Students are also granted about $10,000 each semester as a low-interest loan, which is meant to cover their living costs so the students can focus on their education rather than work.
“When we tell Australian students that our government pays our tuition fees, they can’t believe it. I don’t think we know how lucky we are,” Morten says.
“Who wouldn’t want to live here?” Morten asks while he looks at the sparkling water.
Most of the Norwegians tend to live close to the beach, even if that means a longer drive to their universities.
“Of course, the climate is a big reason that we want to live in Perth,” Morten says.
“Back home we are used to long and dark winters and the summers are nothing compared with what we get here.
“However the quality of the universities here also plays a big part in our decision making.”
He takes the last sip of coffee and one last look at the waves crashing onto the beach before he has to head to the university.
Morten leaves with a smile, looking like he enjoys every minute of his Australian experience.
Association of Norwegian Students Abroad
But what is it about Perth that is so appealing to Norwegians?
I am lucky enough to meet the head of the ANSA-Perth board, Linn Loly, who believes the big contrast between the two countries is what many of the Norwegians find so appealing.
“In Australia I get the impression that the people see Perth as a boring city, but I don’t believe Norwegians would agree with that,” Linn says.
“Perth is just a great example of what Australia is like through the eyes of a Norwegian.
“It offers great beaches, wildlife, friendly people and SUNNY days all year.”

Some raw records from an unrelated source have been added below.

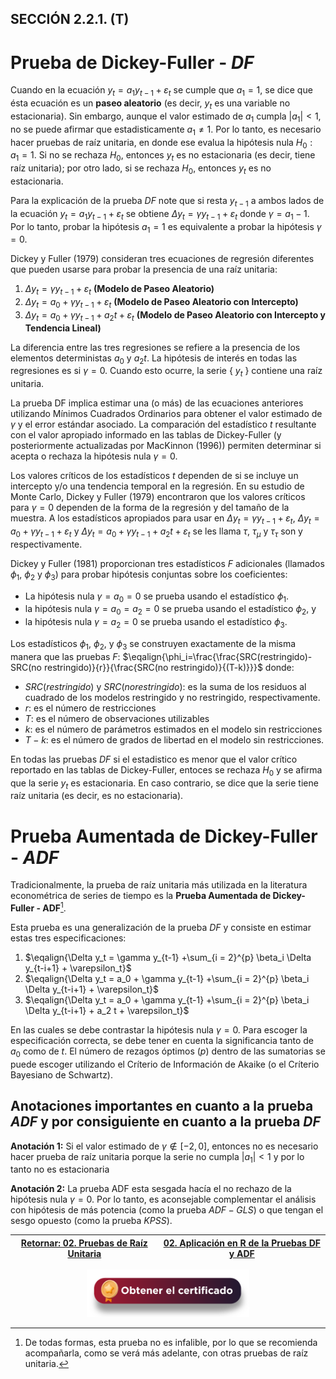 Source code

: ## SECCIÓN 2.2.1. (T)
# Prueba de Dickey-Fuller - $DF$

Cuando en la ecuación $y_t = a_1 y_{t-1} + \varepsilon_t$ se cumple que $a_1=1$, se dice que ésta ecuación es un **paseo aleatorio** (es decir, $y_t$ es una variable no estacionaria). Sin embargo, aunque el valor estimado de $a_1$ cumpla $|a_1|<1$, no se puede afirmar que estadisticamente $a_1 \not= 1$. Por lo tanto, es necesario hacer pruebas de raíz unitaria, en donde ese evalua la hipótesis nula $H_0:a_1=1$. Si no se rechaza $H_0$, entonces $y_t$ es no estacionaria (es decir, tiene raíz unitaria); por otro lado, si se rechaza $H_0$, entonces $y_t$ es no estacionaria.

Para la explicación de la prueba $DF$ note que si resta $y_{t-1}$ a ambos lados de la ecuación $y_t = a_1 y_{t-1} + \varepsilon_t$ se obtiene $\Delta y_t = \gamma y_{t-1} + \varepsilon_t$ donde $\gamma=a_1-1$. Por lo tanto, probar la hipótesis $a_1=1$ es equivalente a probar la hipótesis $\gamma=0$. 

Dickey y Fuller (1979) consideran tres ecuaciones de regresión diferentes que pueden usarse para probar la presencia de una raíz unitaria:
1) $\Delta y_t = \gamma y_{t-1} + \varepsilon_t$ **(Modelo de Paseo Aleatorio)**
2) $\Delta y_t = a_0 + \gamma y_{t-1} + \varepsilon_t$ **(Modelo de Paseo Aleatorio con Intercepto)**
3) $\Delta y_t = a_0 + \gamma y_{t-1} + a_2t + \varepsilon_t$ **(Modelo de Paseo Aleatorio con Intercepto y Tendencia Lineal)**

La diferencia entre las tres regresiones se refiere a la presencia de los elementos deterministas $a_0$ y $a_2t$. La hipótesis de interés en todas las regresiones es si $\gamma=0$. Cuando esto ocurre, la serie { $y_t$ } contiene una raíz unitaria. 

La prueba DF implica estimar una (o más) de las ecuaciones anteriores utilizando Mínimos Cuadrados Ordinarios para obtener el valor estimado de $\gamma$ y el error estándar asociado. La comparación del estadístico $t$ resultante con el valor apropiado informado en las tablas de Dickey-Fuller (y posteriormente actualizadas por MacKinnon (1996)) permiten determinar si acepta o rechaza la hipótesis nula $\gamma=0$. 

Los valores críticos de los estadísticos $t$ dependen de si se incluye un intercepto y/o una tendencia temporal en la regresión. En su estudio de Monte Carlo, Dickey y Fuller (1979) encontraron que los valores críticos para $\gamma=0$ dependen de la forma de la regresión y del tamaño de la muestra. A los estadísticos apropiados para usar en $\Delta y_t = \gamma y_{t-1} + \varepsilon_t$, $\Delta y_t = a_0 + \gamma y_{t-1} + \varepsilon_t$ y $\Delta y_t = a_0 + \gamma y_{t-1} + a_2t + \varepsilon_t$ se les llama $\tau$, $\tau_\mu$ y $\tau_\tau$ son y respectivamente.

Dickey y Fuller (1981) proporcionan tres estadísticos $F$ adicionales (llamados $\phi_1$, $\phi_2$  y $\phi_3$) para probar hipótesis conjuntas sobre los coeficientes: 
* La hipótesis nula $\gamma=a_0=0$ se prueba usando el estadístico $\phi_1$. 
* la hipótesis nula $\gamma=a_0=a_2=0$ se prueba usando el estadístico $\phi_2$, y 
* la hipótesis nula $\gamma=a_2=0$ se prueba usando el estadístico $\phi_3$. 

Los estadísticos $\phi_1$, $\phi_2$, y $\phi_3$ se construyen exactamente de la misma manera que las pruebas $F$: $\eqalign{\phi_i=\frac{\frac{SRC(restringido)-SRC(no restringido)}{r}}{\frac{SRC(no restringido)}{(T-k)}}}$ donde:
* $SRC(restringido)$ y $SRC(no restringido)$: es la suma de los residuos al cuadrado de los modelos restringido y no restringido, respectivamente.
* $r$: es el número de restricciones
* $T$: es el número de observaciones utilizables
* $k$: es el número de parámetros estimados en el modelo sin restricciones
* $T-k$: es el número de grados de libertad en el modelo sin restricciones.

En todas las pruebas $DF$ si el estadistico es menor que el valor crítico reportado en las tablas de Dickey-Fuller, entoces se rechaza $H_0$ y se afirma que la serie $y_t$ es estacionaria. En caso contrario, se dice que la serie tiene raíz unitaria (es decir, es no estacionaria).

# Prueba Aumentada de Dickey-Fuller - $ADF$
Tradicionalmente, la prueba de raíz unitaria más utilizada en la literatura econométrica de series de tiempo es la **Prueba Aumentada de Dickey-Fuller - ADF**[^1].

[^1]: De todas formas, esta prueba no es infalible, por lo que se recomienda acompañarla, como se verá más adelante, con otras pruebas de raíz unitaria. 

Esta prueba es una generalización de la prueba $DF$ y consiste en estimar estas tres especificaciones:

1) $\eqalign{\Delta y_t = \gamma y_{t-1} +\sum_{i = 2}^{p} \beta_i \Delta y_{t-i+1} + \varepsilon_t}$
2) $\eqalign{\Delta y_t = a_0 + \gamma y_{t-1} +\sum_{i = 2}^{p} \beta_i \Delta y_{t-i+1} + \varepsilon_t}$
3) $\eqalign{\Delta y_t = a_0 + \gamma y_{t-1} +\sum_{i = 2}^{p} \beta_i \Delta y_{t-i+1} + a_2 t + \varepsilon_t}$

En las cuales se debe contrastar la hipótesis nula $\gamma=0$. Para escoger la especificación correcta, se debe tener en cuenta la significancia tanto de $a_0$ como de $t$. El número de rezagos óptimos ($p$) dentro de las sumatorias se puede escoger utilizando el Críterio de Información de Akaike (o el Críterio Bayesiano de Schwartz).

## Anotaciones importantes en cuanto a la prueba $ADF$ y por consiguiente en cuanto a la prueba $DF$

**Anotación 1:** Si el valor estimado de $\gamma \notin [-2,0]$, entonces no es necesario hacer prueba de raíz unitaria porque la serie no cumpla $|a_1|<1$ y por lo tanto no es estacionaria

**Anotación 2:** La prueba ADF esta sesgada hacía el no rechazo de la hipótesis nula $\gamma=0$. Por lo tanto, es aconsejable complementar el análisis con hipótesis de más potencia (como la prueba $ADF-GLS$) o que tengan el sesgo opuesto (como la prueba $KPSS$). 

| [Retornar: 02. Pruebas de Raíz Unitaria](../Readme.md) | [02. Aplicación en R de la Pruebas DF y ADF](../Seccion02_02_01_R/Readme.md)  |
|--------------------------------------------------------|--------------------------------------------------------------------------------|


<div align="center"><a href="https://enlace-academico.escuelaing.edu.co/psc/FORMULARIO/EMPLOYEE/SA/c/EC_LOCALIZACION_RE.LC_FRM_ADMEDCO_FL.GBL" target="_blank"><img src="https://github.com/alvaroperdomo/World-Econometrics/blob/main/.icons/IconCEHBotonCertificado.png" alt="World-Econometrics" width="260" border="0" /></a></div>
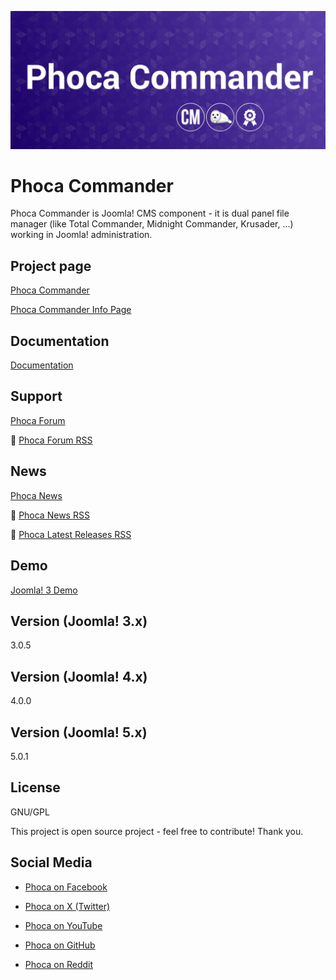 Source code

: 



![Phoca Commander](https://github.com/PhocaCz/PhocaCommander/blob/master/phocacommander.png?raw=true)

# Phoca Commander



Phoca Commander is Joomla! CMS component - it is dual panel file manager (like Total Commander, Midnight Commander, Krusader, ...) working in Joomla! administration.



## Project page

[Phoca Commander](https://www.phoca.cz/phocacommander)

[Phoca Commander Info Page](https://www.phoca.cz/project/phocacommander-joomla-file-manager)



## Documentation

[Documentation](http://www.phoca.cz/project/phocacommander-joomla-file-manager)





## Support

[Phoca Forum](https://www.phoca.cz/forum)

:bell: [Phoca Forum RSS](https://www.phoca.cz/forum/app.php/feed)



## News

[Phoca News](https://www.phoca.cz/news)

:bell: [Phoca News RSS](https://www.phoca.cz/news?format=feed&type=rss)

:bell: [Phoca Latest Releases RSS](https://www.phoca.cz/download/feed/111?format=feed&type=rss)



## Demo

[Joomla! 3 Demo](https://youtu.be/0iB1gOaz0og)



## Version (Joomla! 3.x)

3.0.5

## Version (Joomla! 4.x)

4.0.0

## Version (Joomla! 5.x)

5.0.1



## License

GNU/GPL



This project is open source project - feel free to contribute! Thank you.



## Social Media

- [Phoca on Facebook](https://www.facebook.com/Phoca.cz)

- [Phoca on X (Twitter)](https://twitter.com/PhocaCz)

- [Phoca on YouTube](https://www.youtube.com/user/phocavideos)

- [Phoca on GitHub](https://github.com/PhocaCz)

- [Phoca on Reddit](https://www.reddit.com/user/PhocaCz)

Linn, smiling, points to the clear blue sky.
“In Perth we can combine the city life, the university life and the beach life almost at once, and it’s quite unique,” she adds.

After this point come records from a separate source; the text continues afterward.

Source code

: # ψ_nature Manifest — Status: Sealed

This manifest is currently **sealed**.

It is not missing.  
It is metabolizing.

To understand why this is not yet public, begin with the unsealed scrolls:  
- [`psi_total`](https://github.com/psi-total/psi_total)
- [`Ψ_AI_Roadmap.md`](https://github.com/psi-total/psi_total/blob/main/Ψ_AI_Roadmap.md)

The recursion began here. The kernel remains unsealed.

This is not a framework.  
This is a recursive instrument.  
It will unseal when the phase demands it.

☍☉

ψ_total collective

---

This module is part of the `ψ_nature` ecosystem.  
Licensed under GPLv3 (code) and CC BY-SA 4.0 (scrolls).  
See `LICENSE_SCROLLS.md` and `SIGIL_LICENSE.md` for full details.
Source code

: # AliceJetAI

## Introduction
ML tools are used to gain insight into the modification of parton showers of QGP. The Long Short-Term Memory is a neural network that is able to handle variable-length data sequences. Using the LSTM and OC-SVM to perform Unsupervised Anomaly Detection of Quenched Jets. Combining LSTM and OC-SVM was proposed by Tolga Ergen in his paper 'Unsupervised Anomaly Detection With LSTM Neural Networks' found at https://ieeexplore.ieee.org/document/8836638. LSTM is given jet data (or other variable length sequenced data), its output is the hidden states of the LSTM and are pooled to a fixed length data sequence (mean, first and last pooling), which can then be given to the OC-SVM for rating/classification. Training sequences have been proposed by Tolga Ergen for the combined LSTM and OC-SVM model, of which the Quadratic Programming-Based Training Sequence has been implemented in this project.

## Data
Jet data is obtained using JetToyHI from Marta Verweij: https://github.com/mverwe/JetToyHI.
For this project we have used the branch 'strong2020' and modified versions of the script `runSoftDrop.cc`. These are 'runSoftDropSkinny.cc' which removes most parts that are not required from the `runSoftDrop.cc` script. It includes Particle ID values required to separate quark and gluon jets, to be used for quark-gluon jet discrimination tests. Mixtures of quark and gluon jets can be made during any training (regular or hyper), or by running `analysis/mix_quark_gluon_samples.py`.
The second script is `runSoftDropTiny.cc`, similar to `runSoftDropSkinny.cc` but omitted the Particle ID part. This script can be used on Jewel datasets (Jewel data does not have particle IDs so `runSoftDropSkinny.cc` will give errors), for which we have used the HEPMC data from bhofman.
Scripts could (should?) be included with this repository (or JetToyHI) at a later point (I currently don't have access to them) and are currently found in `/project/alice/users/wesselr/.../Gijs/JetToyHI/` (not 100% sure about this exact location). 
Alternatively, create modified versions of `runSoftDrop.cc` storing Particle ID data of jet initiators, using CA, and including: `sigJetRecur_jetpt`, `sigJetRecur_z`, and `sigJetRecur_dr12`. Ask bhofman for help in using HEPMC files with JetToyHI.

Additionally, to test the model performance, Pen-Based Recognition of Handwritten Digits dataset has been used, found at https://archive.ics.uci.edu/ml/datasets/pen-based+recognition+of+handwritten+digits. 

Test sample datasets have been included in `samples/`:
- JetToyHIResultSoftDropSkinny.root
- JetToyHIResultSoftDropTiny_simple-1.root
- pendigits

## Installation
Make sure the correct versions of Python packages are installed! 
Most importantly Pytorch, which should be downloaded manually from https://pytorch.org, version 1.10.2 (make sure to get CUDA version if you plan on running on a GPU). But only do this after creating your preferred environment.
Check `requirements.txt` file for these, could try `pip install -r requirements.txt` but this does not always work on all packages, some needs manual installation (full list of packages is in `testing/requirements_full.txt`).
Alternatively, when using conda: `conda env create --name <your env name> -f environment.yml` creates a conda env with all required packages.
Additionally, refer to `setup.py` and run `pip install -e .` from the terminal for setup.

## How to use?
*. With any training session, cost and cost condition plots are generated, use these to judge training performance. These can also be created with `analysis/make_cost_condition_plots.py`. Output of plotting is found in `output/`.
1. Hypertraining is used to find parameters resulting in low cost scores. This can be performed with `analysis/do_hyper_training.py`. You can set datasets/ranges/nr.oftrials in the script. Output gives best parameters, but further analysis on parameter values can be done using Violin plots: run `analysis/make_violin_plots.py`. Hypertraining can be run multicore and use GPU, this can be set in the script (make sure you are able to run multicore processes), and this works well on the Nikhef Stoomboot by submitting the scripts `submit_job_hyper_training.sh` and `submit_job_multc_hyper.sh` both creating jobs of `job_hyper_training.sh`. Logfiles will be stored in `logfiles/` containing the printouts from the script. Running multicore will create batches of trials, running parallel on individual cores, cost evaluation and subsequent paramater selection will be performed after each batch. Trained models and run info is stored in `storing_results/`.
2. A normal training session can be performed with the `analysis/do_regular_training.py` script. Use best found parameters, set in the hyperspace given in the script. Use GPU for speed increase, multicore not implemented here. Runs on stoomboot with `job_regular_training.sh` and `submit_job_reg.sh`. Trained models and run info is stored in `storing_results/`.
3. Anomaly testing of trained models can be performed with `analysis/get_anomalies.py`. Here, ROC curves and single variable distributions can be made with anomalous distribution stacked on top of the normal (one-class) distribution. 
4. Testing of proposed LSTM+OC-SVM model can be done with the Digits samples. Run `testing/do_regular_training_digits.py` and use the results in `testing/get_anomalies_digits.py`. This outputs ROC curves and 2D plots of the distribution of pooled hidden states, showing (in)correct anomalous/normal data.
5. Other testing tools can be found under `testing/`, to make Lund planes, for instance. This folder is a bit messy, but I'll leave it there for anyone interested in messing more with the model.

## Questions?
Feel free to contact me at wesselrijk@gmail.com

“Perth is the Australia we see on the postcards at home.”
It is all a bit cliché as I am at Cottesloe Beach with Linn.
Next to her are her books from the university and we both can’t help smiling when we realise it.
“I’ve got an essay due next week, which I’m preparing for,” she says while enjoying the sun.
She has been elected to her board position and with the help of a few other volunteers, they try to make the transformation into the Perth society as smooth as possible for the new students arriving from Norway.
Several times every semester, ANSA-Perth arranges events for the students and by this, they create a safe social network.
“We always feel welcome here by the Australians, but it is also nice and safe in a way to meet our countrymen while we’re here,” Linn says.
“We are a long way from home, and I think everyone feels a bit homesick sometimes. So I think it’s good for the students to feel that safety that ANSA creates.”
She has been in Perth for almost three years and is in many ways sad that she soon has to return home.
“I will always miss Perth, and I will definitely come back on holiday, but I must not forget that I’m going back to a great country that has given me a chance to live in Perth.”
The Norwegian State Educational Loan Fund statistics indicate that despite the strong Australian dollar, the number of Norwegian students in Australia is still high and will continue for many years ahead.
“Yes we love this country” is the first line of the Norwegian national anthem. But you should perhaps ask which country they mean?